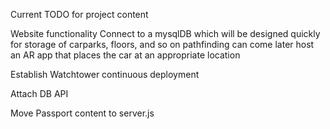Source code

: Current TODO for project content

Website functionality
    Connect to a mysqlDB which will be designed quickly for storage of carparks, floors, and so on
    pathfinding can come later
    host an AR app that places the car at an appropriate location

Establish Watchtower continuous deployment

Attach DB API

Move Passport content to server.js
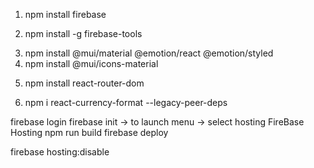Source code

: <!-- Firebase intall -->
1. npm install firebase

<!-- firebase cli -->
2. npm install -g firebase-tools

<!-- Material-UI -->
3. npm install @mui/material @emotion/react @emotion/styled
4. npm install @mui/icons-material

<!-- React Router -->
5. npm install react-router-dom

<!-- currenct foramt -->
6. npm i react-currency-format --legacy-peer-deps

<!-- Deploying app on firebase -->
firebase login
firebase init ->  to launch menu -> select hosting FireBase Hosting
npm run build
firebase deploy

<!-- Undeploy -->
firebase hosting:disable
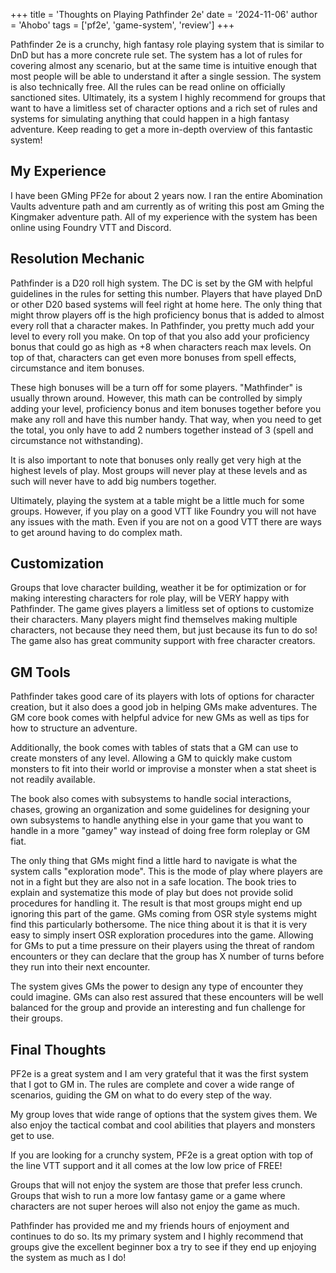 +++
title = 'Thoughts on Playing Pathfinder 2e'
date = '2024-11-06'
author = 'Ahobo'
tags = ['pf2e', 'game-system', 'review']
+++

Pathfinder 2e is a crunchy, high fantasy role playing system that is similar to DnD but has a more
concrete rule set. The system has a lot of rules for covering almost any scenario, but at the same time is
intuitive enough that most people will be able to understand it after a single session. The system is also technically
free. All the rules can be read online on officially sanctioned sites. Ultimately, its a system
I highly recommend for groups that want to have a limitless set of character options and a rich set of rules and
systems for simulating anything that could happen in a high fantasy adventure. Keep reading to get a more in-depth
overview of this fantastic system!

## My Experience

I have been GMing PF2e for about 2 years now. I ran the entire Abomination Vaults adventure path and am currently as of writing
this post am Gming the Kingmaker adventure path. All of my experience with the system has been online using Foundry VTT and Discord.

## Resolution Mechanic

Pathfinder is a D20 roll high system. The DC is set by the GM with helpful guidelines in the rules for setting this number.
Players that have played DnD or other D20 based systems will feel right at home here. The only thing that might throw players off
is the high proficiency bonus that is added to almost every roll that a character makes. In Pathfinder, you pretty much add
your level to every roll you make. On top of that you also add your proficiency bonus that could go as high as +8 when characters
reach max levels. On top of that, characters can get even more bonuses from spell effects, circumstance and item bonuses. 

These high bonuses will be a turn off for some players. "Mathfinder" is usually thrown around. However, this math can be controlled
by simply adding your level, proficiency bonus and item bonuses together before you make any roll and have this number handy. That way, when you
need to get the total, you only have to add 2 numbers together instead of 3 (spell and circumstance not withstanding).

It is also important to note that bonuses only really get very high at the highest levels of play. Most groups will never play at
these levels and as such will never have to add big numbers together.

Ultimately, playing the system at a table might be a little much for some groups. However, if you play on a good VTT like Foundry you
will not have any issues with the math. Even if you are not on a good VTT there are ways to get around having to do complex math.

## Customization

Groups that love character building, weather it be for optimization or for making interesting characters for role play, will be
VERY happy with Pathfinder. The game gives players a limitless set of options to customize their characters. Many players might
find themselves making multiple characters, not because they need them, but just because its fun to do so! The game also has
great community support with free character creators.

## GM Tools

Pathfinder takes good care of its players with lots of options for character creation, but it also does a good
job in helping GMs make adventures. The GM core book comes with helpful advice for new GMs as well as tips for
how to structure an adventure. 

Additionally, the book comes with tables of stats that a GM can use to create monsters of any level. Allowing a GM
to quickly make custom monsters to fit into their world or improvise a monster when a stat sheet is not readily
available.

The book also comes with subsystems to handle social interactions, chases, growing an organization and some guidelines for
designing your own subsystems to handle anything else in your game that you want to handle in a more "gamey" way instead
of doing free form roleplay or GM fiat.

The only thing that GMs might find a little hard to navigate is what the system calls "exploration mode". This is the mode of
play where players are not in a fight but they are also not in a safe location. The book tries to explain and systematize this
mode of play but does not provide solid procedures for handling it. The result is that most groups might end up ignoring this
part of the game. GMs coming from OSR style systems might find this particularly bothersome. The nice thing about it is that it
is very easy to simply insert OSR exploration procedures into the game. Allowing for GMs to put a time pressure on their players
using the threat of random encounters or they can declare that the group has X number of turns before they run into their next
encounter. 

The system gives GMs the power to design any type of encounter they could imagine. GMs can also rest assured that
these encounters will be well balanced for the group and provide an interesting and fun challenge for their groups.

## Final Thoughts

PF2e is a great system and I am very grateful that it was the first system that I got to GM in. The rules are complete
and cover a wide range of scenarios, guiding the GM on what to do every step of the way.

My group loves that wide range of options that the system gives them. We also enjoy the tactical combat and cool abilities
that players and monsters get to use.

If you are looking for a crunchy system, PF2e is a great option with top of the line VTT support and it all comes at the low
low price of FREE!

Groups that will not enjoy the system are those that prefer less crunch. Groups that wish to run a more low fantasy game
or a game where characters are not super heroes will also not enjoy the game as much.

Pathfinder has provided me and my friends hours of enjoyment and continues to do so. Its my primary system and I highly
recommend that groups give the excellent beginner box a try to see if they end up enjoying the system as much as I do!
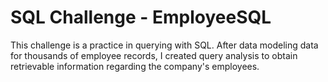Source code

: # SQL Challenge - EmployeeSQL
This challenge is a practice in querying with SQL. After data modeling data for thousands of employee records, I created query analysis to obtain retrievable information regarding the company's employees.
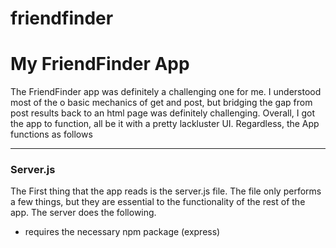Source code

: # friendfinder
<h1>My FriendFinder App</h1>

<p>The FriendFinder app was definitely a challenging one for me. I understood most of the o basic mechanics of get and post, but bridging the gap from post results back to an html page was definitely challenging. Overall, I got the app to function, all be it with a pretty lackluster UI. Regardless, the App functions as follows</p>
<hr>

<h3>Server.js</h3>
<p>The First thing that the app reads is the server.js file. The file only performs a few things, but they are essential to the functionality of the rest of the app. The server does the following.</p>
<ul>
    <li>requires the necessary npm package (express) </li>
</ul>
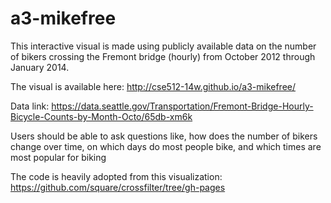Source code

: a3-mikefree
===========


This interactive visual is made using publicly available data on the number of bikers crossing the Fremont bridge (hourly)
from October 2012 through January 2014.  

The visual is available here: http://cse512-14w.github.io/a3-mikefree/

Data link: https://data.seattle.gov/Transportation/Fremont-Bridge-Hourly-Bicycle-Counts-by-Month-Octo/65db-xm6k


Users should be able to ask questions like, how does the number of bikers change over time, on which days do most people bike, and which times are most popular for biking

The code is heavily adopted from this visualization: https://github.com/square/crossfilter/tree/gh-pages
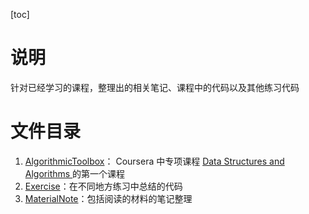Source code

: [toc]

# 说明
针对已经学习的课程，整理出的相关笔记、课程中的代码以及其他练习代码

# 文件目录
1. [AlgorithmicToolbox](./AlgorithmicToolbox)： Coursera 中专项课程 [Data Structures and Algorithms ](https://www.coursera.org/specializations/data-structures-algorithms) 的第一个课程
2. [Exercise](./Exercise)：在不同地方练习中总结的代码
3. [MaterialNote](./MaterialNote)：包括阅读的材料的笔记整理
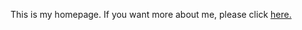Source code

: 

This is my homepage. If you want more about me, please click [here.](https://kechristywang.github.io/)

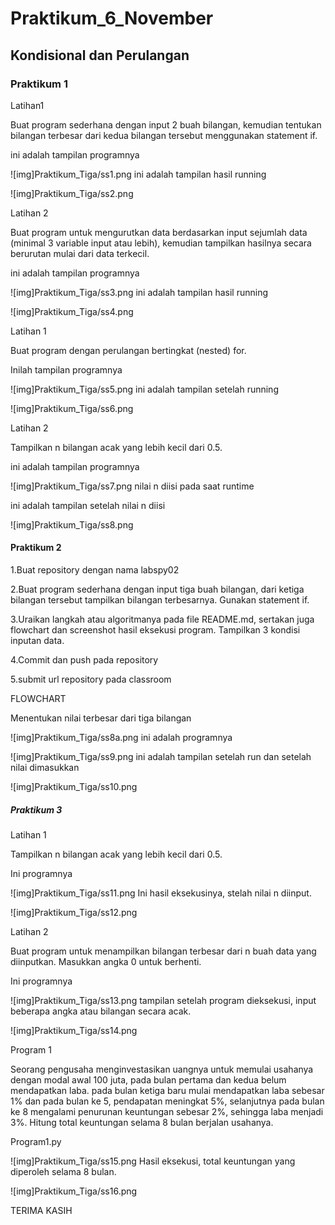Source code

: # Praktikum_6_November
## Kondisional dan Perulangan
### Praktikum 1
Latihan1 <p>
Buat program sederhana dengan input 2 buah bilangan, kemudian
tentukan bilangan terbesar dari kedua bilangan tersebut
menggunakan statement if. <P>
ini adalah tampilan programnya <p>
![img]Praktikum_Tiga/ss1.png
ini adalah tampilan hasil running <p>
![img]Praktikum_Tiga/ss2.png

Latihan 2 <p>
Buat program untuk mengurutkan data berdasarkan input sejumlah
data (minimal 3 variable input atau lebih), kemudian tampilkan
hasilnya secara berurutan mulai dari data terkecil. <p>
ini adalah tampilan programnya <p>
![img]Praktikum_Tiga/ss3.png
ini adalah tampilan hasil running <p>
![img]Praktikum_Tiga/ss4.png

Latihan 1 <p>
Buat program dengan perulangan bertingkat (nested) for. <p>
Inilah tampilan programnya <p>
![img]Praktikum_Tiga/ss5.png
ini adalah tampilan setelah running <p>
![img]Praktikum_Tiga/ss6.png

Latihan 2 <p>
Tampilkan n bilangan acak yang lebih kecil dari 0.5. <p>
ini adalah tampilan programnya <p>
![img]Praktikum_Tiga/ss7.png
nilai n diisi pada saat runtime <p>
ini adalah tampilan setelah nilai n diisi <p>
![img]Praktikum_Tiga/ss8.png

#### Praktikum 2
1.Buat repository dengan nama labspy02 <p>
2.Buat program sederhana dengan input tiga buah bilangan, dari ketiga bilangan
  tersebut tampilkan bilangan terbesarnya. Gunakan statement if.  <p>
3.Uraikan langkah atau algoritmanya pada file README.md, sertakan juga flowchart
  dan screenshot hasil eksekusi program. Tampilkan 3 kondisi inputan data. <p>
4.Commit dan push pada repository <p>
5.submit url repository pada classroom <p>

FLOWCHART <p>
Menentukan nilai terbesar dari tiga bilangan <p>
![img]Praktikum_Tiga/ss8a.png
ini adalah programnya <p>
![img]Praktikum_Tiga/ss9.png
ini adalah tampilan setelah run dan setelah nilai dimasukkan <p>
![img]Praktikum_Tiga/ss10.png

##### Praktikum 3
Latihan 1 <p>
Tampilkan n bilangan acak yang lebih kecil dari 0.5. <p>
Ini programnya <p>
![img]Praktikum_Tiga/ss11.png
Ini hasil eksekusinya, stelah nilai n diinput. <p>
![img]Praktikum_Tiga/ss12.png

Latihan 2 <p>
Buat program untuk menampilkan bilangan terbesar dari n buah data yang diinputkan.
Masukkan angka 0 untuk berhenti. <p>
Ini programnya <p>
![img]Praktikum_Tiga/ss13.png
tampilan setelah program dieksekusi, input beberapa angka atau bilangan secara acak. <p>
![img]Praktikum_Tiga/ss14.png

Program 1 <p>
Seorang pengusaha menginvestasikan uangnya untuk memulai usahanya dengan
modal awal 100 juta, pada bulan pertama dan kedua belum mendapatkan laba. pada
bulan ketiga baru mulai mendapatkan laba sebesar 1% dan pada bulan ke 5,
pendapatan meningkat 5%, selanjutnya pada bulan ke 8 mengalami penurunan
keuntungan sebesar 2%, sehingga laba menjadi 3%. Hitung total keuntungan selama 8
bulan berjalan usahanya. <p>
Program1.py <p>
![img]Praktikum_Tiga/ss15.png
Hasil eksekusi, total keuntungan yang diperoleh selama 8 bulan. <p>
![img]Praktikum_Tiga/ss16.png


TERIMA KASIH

-------------------------

[PROBLEM DETAILS] Reproduce exactly the lines of the data above that run from the line with "<!-- Deploying app on firebase -->" down to the line with "I have been", both ends included. Pictures do not belong in the copy.

[TASK ANSWER]
<!-- Deploying app on firebase -->
firebase login
firebase init ->  to launch menu -> select hosting FireBase Hosting
npm run build
firebase deploy

<!-- Undeploy -->
firebase hosting:disable
 +++
title = 'Thoughts on Playing Pathfinder 2e'
date = '2024-11-06'
author = 'Ahobo'
tags = ['pf2e', 'game-system', 'review']
+++

Pathfinder 2e is a crunchy, high fantasy role playing system that is similar to DnD but has a more
concrete rule set. The system has a lot of rules for covering almost any scenario, but at the same time is
intuitive enough that most people will be able to understand it after a single session. The system is also technically
free. All the rules can be read online on officially sanctioned sites. Ultimately, its a system
I highly recommend for groups that want to have a limitless set of character options and a rich set of rules and
systems for simulating anything that could happen in a high fantasy adventure. Keep reading to get a more in-depth
overview of this fantastic system!

## My Experience

I have been GMing PF2e for about 2 years now. I ran the entire Abomination Vaults adventure path and am currently as of writing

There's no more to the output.